6 La Hotărârea Guvernului nr. 1/2016 pentru aprobarea normelor metodologice de aplicare a Legii nr. 227/2015 privind Codul fiscal (décision du gouvernement no 1/2016 pour l’approbation des normes méthodologiques d’application de la loi no 227/2015, portant code des impôts), du 6 janvier 2016 (Monitorul Oficial al României, partie I, no 22 du 13 janvier 2016), énonce, au chapitre IX, intitulé « Opérations exonérées de la taxe », à la section 1, point 42 :

« 1. L’exonération prévue à l’article 292, paragraphe 1, point f), du code des impôts pour la formation professionnelle des adultes s’applique aux personnes autorisées à cet effet conformément à l’ordonnance du gouvernement no 129/2000 relative à la formation professionnelle des adultes, republiée, telle que modifiée et complétée ultérieurement, aux personnes habilitées pour la formation professionnelle du personnel aéronautique civil navigant prévu par la Legea nr. 223/2007 privind Statutul
personalului aeronautic civil navigant profesionist din aviaţia civilă din România (loi no 223/2007 portant statut du personnel aéronautique civil navigant professionnel de l’aviation civile roumaine), telle que modifiée et complétée, ainsi qu’à l’Agence nationale des fonctionnaires publics pour l’activité de perfectionnement professionnel. Sont également exonérés les services de formation professionnelle fournis par des fournisseurs de formation professionnelle sur la base des contrats de
partenariat conclus avec l’Agence nationale des fonctionnaires publics sur la base de l’article 23 de la Hotărârea Guvernului nr. 1066/2008 pentru aprobarea normelor privind formarea profesională a funcţionarilor publici (décision du gouvernement no 1066/2008 approuvant les règles relatives à la formation professionnelle des agents publics).

[...]

3. L’exonération prévue à l’article 292, paragraphe 1, point f), du code des impôts s’applique également aux livraisons de biens et aux prestations de services ayant un lien étroit avec des services éducatifs, telles que la vente de manuels scolaires, l’organisation de conférences liées à l’activité d’enseignement, effectuées par des établissements publics ou d’autres entités agréées pour les activités d’enseignement ou pour la formation professionnelle d’adultes, les prestations de services
d’examen en vue d’obtenir l’accès aux services éducatifs ou de formation professionnelle d’adultes.

[...] »

7 La Legea educației naționale nr. 1/2011 (loi sur l’éducation nationale no 1/2011), du 5 janvier 2011 (Monitorul Oficial al României, partie I, no 18 du 10 janvier 2011, ci-après la « loi sur l’éducation nationale »), régit, conformément à son article 1er,la structure, les fonctions, l’organisation et le fonctionnement du système national d’enseignement public, privé et confessionnel.

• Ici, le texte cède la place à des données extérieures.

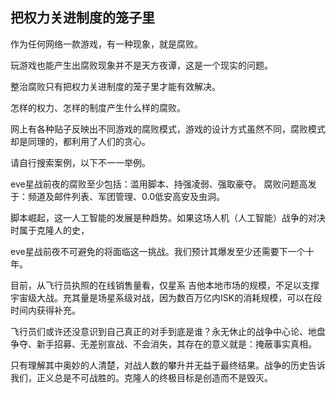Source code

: 把权力关进制度的笼子里
---
作为任何网络一款游戏，有一种现象，就是腐败。

玩游戏也能产生出腐败现象并不是天方夜谭，这是一个现实的问题。

整治腐败只有把权力关进制度的笼子里才能有效解决。

怎样的权力、怎样的制度产生什么样的腐败。

网上有各种贴子反映出不同游戏的腐败模式，游戏的设计方式虽然不同，腐败模式却是同理的，都利用了人们的贪心。

请自行搜索案例，以下不一一举例。

eve星战前夜的腐败至少包括：滥用脚本、持强凌弱、强取豪夺。
腐败问题高发于：频道及邮件列表、军团管理、0.0低安高安及虫洞。

脚本崛起，这一人工智能的发展是种趋势。如果这场人机（人工智能）战争的对决时属于克隆人的史，

eve星战前夜不可避免的将面临这一挑战。我们预计其爆发至少还需要下一个十年。

目前，从飞行员执照的在线销售量看，仅星系 吉他本地市场的规模，不足以支撑宇宙级大战。充其量是场星系级对战，因为数百万亿内ISK的消耗规模，可以在段时间内获得补充。

飞行员们或许还没意识到自己真正的对手到底是谁？永无休止的战争中心论、地盘争夺、新手招募、无差别宣战、不会消失，其存在的意义就是：掩蔽事实真相。

只有理解其中奥妙的人清楚，对战人数的攀升并无益于最终结果。战争的历史告诉我们，正义总是不可战胜的。克隆人的终极目标是创造而不是毁灭。
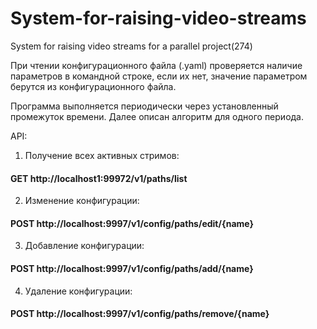 # System-for-raising-video-streams
System for raising video streams for a parallel project(274)

При чтении конфигурационного файла (.yaml) проверяется наличие параметров в командной строке, если их нет, значение параметром берутся из конфигурационного файла.

Программа выполняется периодически через установленный промежуток времени. Далее описан алгоритм для одного периода.

API:

1. Получение всех активных стримов:
#### GET http://localhost1:99972/v1/paths/list

2. Изменение конфигурации:
#### POST http://localhost:9997/v1/config/paths/edit/{name}

3. Добавление  конфигурации:
#### POST http://localhost:9997/v1/config/paths/add/{name}

4. Удаление конфигурации:
#### POST http://localhost:9997/v1/config/paths/remove/{name}
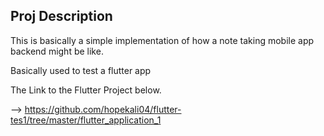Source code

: ## Proj Description

This is basically a simple implementation of how a note taking mobile app backend might be like.

Basically used to test a flutter app

The Link to the Flutter Project below.

--> https://github.com/hopekali04/flutter-tes1/tree/master/flutter_application_1
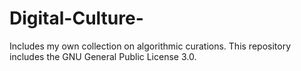 # Digital-Culture-
Includes my own collection on algorithmic curations. 
This repository includes the GNU General Public License 3.0. 
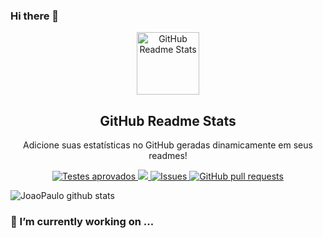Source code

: ### Hi there 👋

<p align="center">
 <img width="100px" src="https://res.cloudinary.com/JoaoDev0105/image/upload/v1594908242/logo_ccswme.svg" align="center" alt="GitHub Readme Stats" />
 <h2 align="center">GitHub Readme Stats</h2>
 <p align="center">Adicione suas estatísticas no GitHub geradas dinamicamente em seus readmes!</p>
</p>
  <p align="center">
    <a href="https://github.com/JoaoDev0105/github-readme-stats/actions">
      <img alt="Testes aprovados" src="https://github.com/JoaoDev0105/github-readme-stats/workflows/Test/badge.svg" />
    </a>
    <a href="https://codecov.io/gh/JoaoDev0105/github-readme-stats">
      <img src="https://codecov.io/gh/JoaoDev0105/github-readme-stats/branch/master/graph/badge.svg" />
    </a>
    <a href="https://github.com/JoaoDev0105/github-readme-stats/issues">
      <img alt="Issues" src="https://img.shields.io/github/issues/JoaoDev0105/github-readme-stats?color=0088ff" />
    </a>
    <a href="https://github.com/JoaoDev0105/github-readme-stats/pulls">
      <img alt="GitHub pull requests" src="https://img.shields.io/github/issues-pr/JoaoDev0105/github-readme-stats?color=0088ff" />
    </a>
    <br />
  </p>

![JoaoPaulo github stats](https://github-readme-stats.vercel.app/api?username=JoaoDev0105&show_icons=true&theme=dracula)

### 🔭 I’m currently working on ...
<!--
**JoaoDev0105/JoaoDev0105** is a ✨ _special_ ✨ repository because its `README.md` (this file) appears on your GitHub profile.

Here are some ideas to get you started:


- 🌱 I’m currently learning ...
- 👯 I’m looking to collaborate on ...
- 🤔 I’m looking for help with ...
- 💬 Ask me about ...
- 📫 How to reach me: ...
- 😄 Pronouns: ...
- ⚡ Fun fact: ...
-->
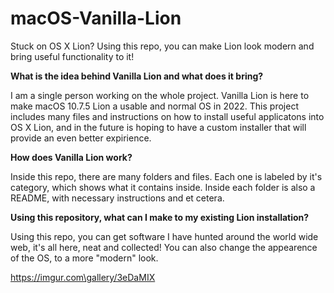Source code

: # macOS-Vanilla-Lion
Stuck on OS X Lion? Using this repo, you can make Lion look modern and bring useful functionality to it!

**What is the idea behind Vanilla Lion and what does it bring?**

I am a single person working on the whole project. Vanilla Lion is here to make macOS 10.7.5 Lion a usable and normal OS in 2022.
This project includes many files and instructions on how to install useful applicatons into OS X Lion, and in the future is hoping to have a custom installer that will provide an even better expirience. 

**How does Vanilla Lion work?**

Inside this repo, there are many folders and files. Each one is labeled by it's category, which shows what it contains inside. Inside each folder is also a README, with necessary instructions and et cetera. 

**Using this repository, what can I make to my existing Lion installation?**

Using this repo, you can get software I have hunted around the world wide web, it's all here, neat and collected! You can also change the appearence of the OS, to a more "modern" look. 

https://imgur.com\gallery/3eDaMIX
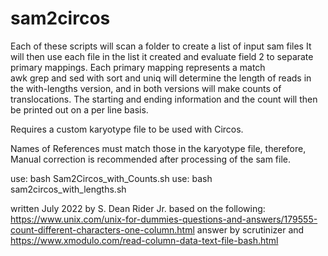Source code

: # sam2circos
Each of these scripts will scan a folder to create a list of input sam files 
It will then use each file in the list it created
and evaluate field 2 to separate primary mappings.
Each primary mapping represents a match  
awk grep and sed with sort and uniq will determine the length of reads
in the with-lengths version, and in both versions will make
counts of translocations. The starting and ending information 
and the count will then be printed out on a per line basis.

Requires a custom karyotype file to be used with Circos.

Names of References must match those in the karyotype file, therefore,
Manual correction is recommended after processing of the sam file.

use: bash Sam2Circos_with_Counts.sh
use: bash sam2circos_with_lengths.sh

written July 2022 by S. Dean Rider Jr. based on the following:
https://www.unix.com/unix-for-dummies-questions-and-answers/179555-count-different-characters-one-column.html
answer by scrutinizer
and
https://www.xmodulo.com/read-column-data-text-file-bash.html
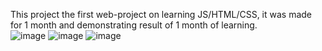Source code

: This project the first web-project on learning JS/HTML/CSS, it was made for 1 month and demonstrating result of 1 month of learning.<br>
![image](https://github.com/MentoJl/SFW-Searcher/assets/80547023/e33e2514-7773-4991-9d34-c5a0b7bbc534)
![image](https://github.com/MentoJl/SFW-Searcher/assets/80547023/05127695-6c43-4215-8f78-a6c6c64150fe)
![image](https://github.com/MentoJl/SFW-Searcher/assets/80547023/d2d20d77-bf89-40c3-b19f-d20e2585a3c6)
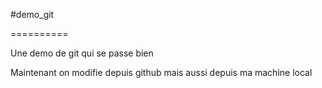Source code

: ﻿#demo_git

==========

Une demo de git qui se passe bien

Maintenant on modifie depuis github
mais aussi depuis ma machine local
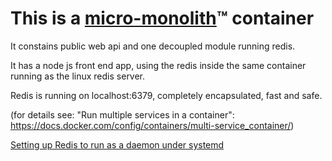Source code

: # This is a [micro-monolith](https://dbj.org/micro-monolith/)&trade; container

It constains public web api and one decoupled module running redis. 

It has a node js front end app, using the redis inside the same container running as the linux redis server.

 Redis is running on localhost:6379, completely encapsulated, fast and safe.

(for details see: "Run multiple services in a container": https://docs.docker.com/config/containers/multi-service_container/)

[Setting up Redis to run as a daemon under systemd](https://gist.github.com/mkocikowski/aeca878d58d313e902bb)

8 L’article 58 de la loi sur l’éducation nationale, relatif au programme « École après l’école », est ainsi libellé :

« 1.   Les établissements d’enseignement peuvent, par décision du conseil d’administration, étendre leurs activités avec les élèves après les heures de cours, par des programmes “École après l’école”.

2.   En partenariat avec les autorités publiques locales et les associations de parents, le programme “École après l’école” offre des activités éducatives, récréatives, de loisirs, afin de renforcer les compétences acquises ou d’accélérer l’apprentissage, ainsi que des activités de remise à niveau. Lorsque cela est possible, le partenariat peut être conclu avec des organisations non gouvernementales possédant des compétences en la matière.

3.   Les programmes “École après l’école” sont organisés sur la base d’une méthodologie approuvée par arrêté du ministre de l’Éducation, de la Recherche, de la Jeunesse et du Sport.

4.   L’État peut financer le programme “École après l’école” pour les enfants et élèves faisant partie des groupes défavorisés, conformément à la loi. »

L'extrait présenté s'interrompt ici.